É incrível como usam a pandemia para passar a boiada nos direitos trabalhistas. Em um momento extremamente difícil para a população, os governos ao invés de garantirem renda, emprego e condições sanitárias para se enfrentar a pandemia, aprofundam as condições precárias de trabalho, deixam o trabalhador desprotegido, não garantem testes massivos para controlar o vírus e começam uma reabertura irresponsável da economia, enquanto o país bate recorde de infectados e mortos. Isso não é feito por falta de dinheiro, pois aos bancos até agora já foram repassados mais de 1 trilhão de reais, enquanto os empréstimos ficaram mais difíceis, principalmente para pequenos comerciantes que tiveram que fechar as portas nesse período pandêmico.

Enquanto o mercado financeiro é abastecido com trilhões nas mãos de Guedes e Bolsonaro, para o trabalhador sobram ataques por todos os lados aos mínimos direitos. A MP 936 por exemplo, autoriza a redução de salário e jornada para milhões de trabalhadores que estão empregados. É bom lembrar que essa medida provisória de Bolsonaro teve a relatoria do deputado Orlando Silva ( PCdoB), isso mesmo, os que se dizem de esquerda estão junto com Bolsonaro no congresso nacional aplicando medidas contra os trabalhadores, enquanto CUT e CTB garantem a inércia dos sindicatos para resistir a esses absurdos. Não satisfeitos com a MP, agora o governo Bolsonaro apoiado na inércia das centrais sindicais, avança com essa portaria, autorizando a demissão e recontratação com salários mais baixos mantendo a mesma jornada, e vão além, permitem que se ataque os planos de saúde das categorias no meio de uma crise sanitária.
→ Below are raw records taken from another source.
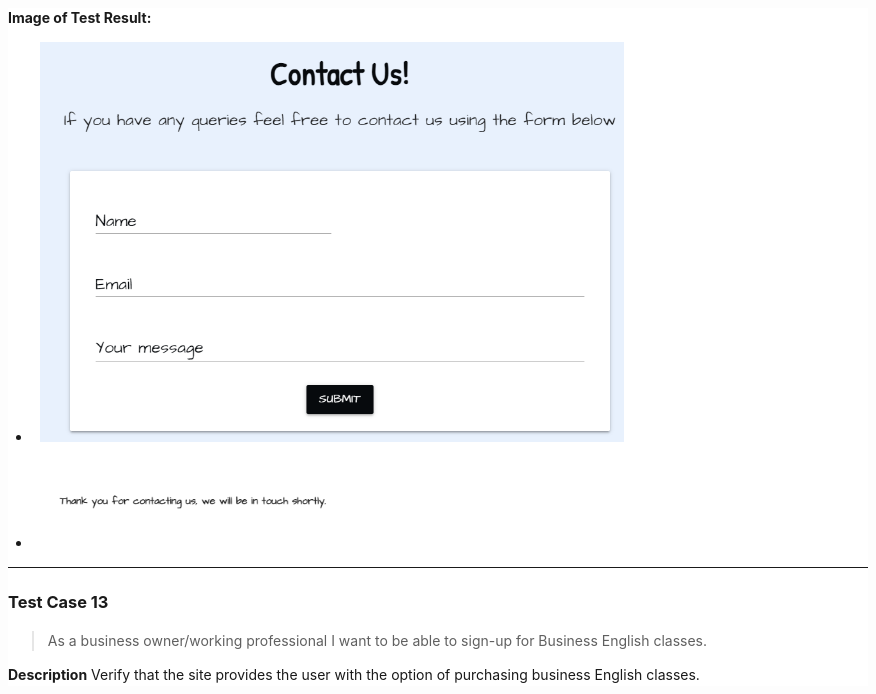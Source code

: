 **Image of Test Result:** 

* <img src="documentation/doc_images/contact-form.png" width="600" height="400" alt="contact-form">

* <img src="documentation/doc_images/thank-you.png" width="300" height="100" alt="thank-you-message">

---

### Test Case 13

> As a business owner/working professional I want to be able to sign-up for Business English classes. 

**Description**
Verify that the site provides the user with the option of purchasing business English classes.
É uma carnificina contra o povo. Sem condições sanitárias adequadas, sem empregos e sem direitos. Assim segue a atuação de Bolsonaro durante a pandemia, privilegiar os grandes empresários e o mercado financeiro em detrimento das condições de vida do trabalhador. É preciso lutar contra isso. As centrais sindicais tem a obrigação de levantar uma grande mobilização contra essas medidas. Não podem os sindicatos serem os implementadores dos ataques as condições de vida do povo brasileiro. Chega de fazerem o jogo da direita com frentes amplas que só servem para engessar os sindicatos e deixar o caminho livre para as medidas neo liberais da burguesia, que está massacrando a vida da maioria da população.